What the task requires
What lines in the records below contain the string "port"? Copy every one.

Data for this exercise
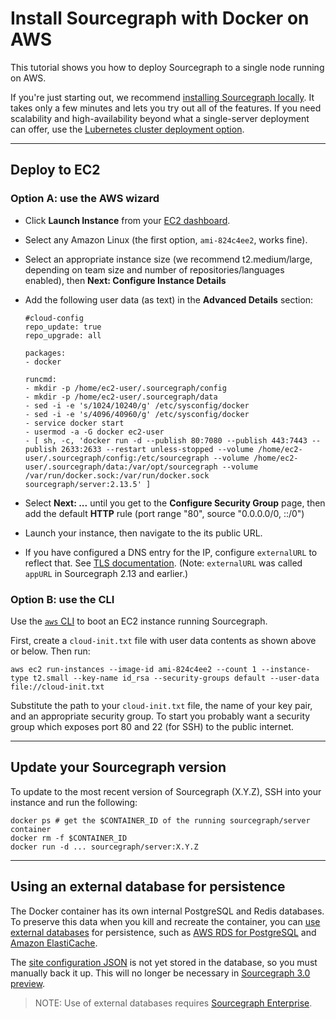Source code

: # Install Sourcegraph with Docker on AWS

<style>
div.alert-info {
    background-color: rgb(221, 241, 255);
    border-radius: 0.5em;
    padding: 0.25em 1em 0.25em 1em;
}
</style>

This tutorial shows you how to deploy Sourcegraph to a single node running on AWS.

If you're just starting out, we recommend [installing Sourcegraph locally](index.md). It takes only a few minutes and lets you try out all of the features. If you need scalability and high-availability beyond what a single-server deployment can offer, use the [Lubernetes cluster deployment option](https://github.com/sourcegraph/deploy-sourcegraph).

---

## Deploy to EC2

### Option A: use the AWS wizard

- Click **Launch Instance** from your [EC2 dashboard](https://console.aws.amazon.com/ec2/v2/home).
- Select any Amazon Linux (the first option, `ami-824c4ee2`, works fine).
- Select an appropriate instance size (we recommend t2.medium/large, depending on team size and number of repositories/languages enabled), then **Next: Configure Instance Details**
- Add the following user data (as text) in the **Advanced Details** section:

  ```
  #cloud-config
  repo_update: true
  repo_upgrade: all

  packages:
  - docker

  runcmd:
  - mkdir -p /home/ec2-user/.sourcegraph/config
  - mkdir -p /home/ec2-user/.sourcegraph/data
  - sed -i -e 's/1024/10240/g' /etc/sysconfig/docker
  - sed -i -e 's/4096/40960/g' /etc/sysconfig/docker
  - service docker start
  - usermod -a -G docker ec2-user
  - [ sh, -c, 'docker run -d --publish 80:7080 --publish 443:7443 --publish 2633:2633 --restart unless-stopped --volume /home/ec2-user/.sourcegraph/config:/etc/sourcegraph --volume /home/ec2-user/.sourcegraph/data:/var/opt/sourcegraph --volume /var/run/docker.sock:/var/run/docker.sock sourcegraph/server:2.13.5' ]
  ```

- Select **Next: ...** until you get to the **Configure Security Group** page, then add the default **HTTP** rule (port range "80", source "0.0.0.0/0, ::/0")
- Launch your instance, then navigate to the its public URL.
- If you have configured a DNS entry for the IP, configure `externalURL` to reflect that. See [TLS documentation](../../tls_ssl.md). (Note: `externalURL` was called `appURL` in Sourcegraph 2.13 and earlier.)

### Option B: use the CLI

Use the [`aws` CLI](https://docs.aws.amazon.com/cli/latest/userguide/cli-chap-welcome.html) to boot an EC2 instance running Sourcegraph.

First, create a `cloud-init.txt` file with user data contents as shown above or below. Then run:

`aws ec2 run-instances --image-id ami-824c4ee2 --count 1 --instance-type t2.small --key-name id_rsa --security-groups default --user-data file://cloud-init.txt`

Substitute the path to your `cloud-init.txt` file, the name of your key pair, and an appropriate security group. To start you probably want a security group which exposes port 80 and 22 (for SSH) to the public internet.

---

## Update your Sourcegraph version

To update to the most recent version of Sourcegraph (X.Y.Z), SSH into your instance and run the following:

```
docker ps # get the $CONTAINER_ID of the running sourcegraph/server container
docker rm -f $CONTAINER_ID
docker run -d ... sourcegraph/server:X.Y.Z
```

---

## Using an external database for persistence

The Docker container has its own internal PostgreSQL and Redis databases. To preserve this data when you kill and recreate the container, you can [use external databases](../../external_database.md) for persistence, such as [AWS RDS for PostgreSQL](https://aws.amazon.com/rds/) and [Amazon ElastiCache](https://aws.amazon.com/elasticache/redis/).

The [site configuration JSON](../../site_config/index.md) is not yet stored in the database, so you must manually back it up. This will no longer be necessary in [Sourcegraph 3.0 preview](https://github.com/sourcegraph/about/pull/36). <!-- TODO: remove this when https://github.com/sourcegraph/about/pull/36 is merged -->

> NOTE: Use of external databases requires [Sourcegraph Enterprise](https://about.sourcegraph.com/pricing).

Response for this exercise
- Select **Next: ...** until you get to the **Configure Security Group** page, then add the default **HTTP** rule (port range "80", source "0.0.0.0/0, ::/0")
Substitute the path to your `cloud-init.txt` file, the name of your key pair, and an appropriate security group. To start you probably want a security group which exposes port 80 and 22 (for SSH) to the public internet.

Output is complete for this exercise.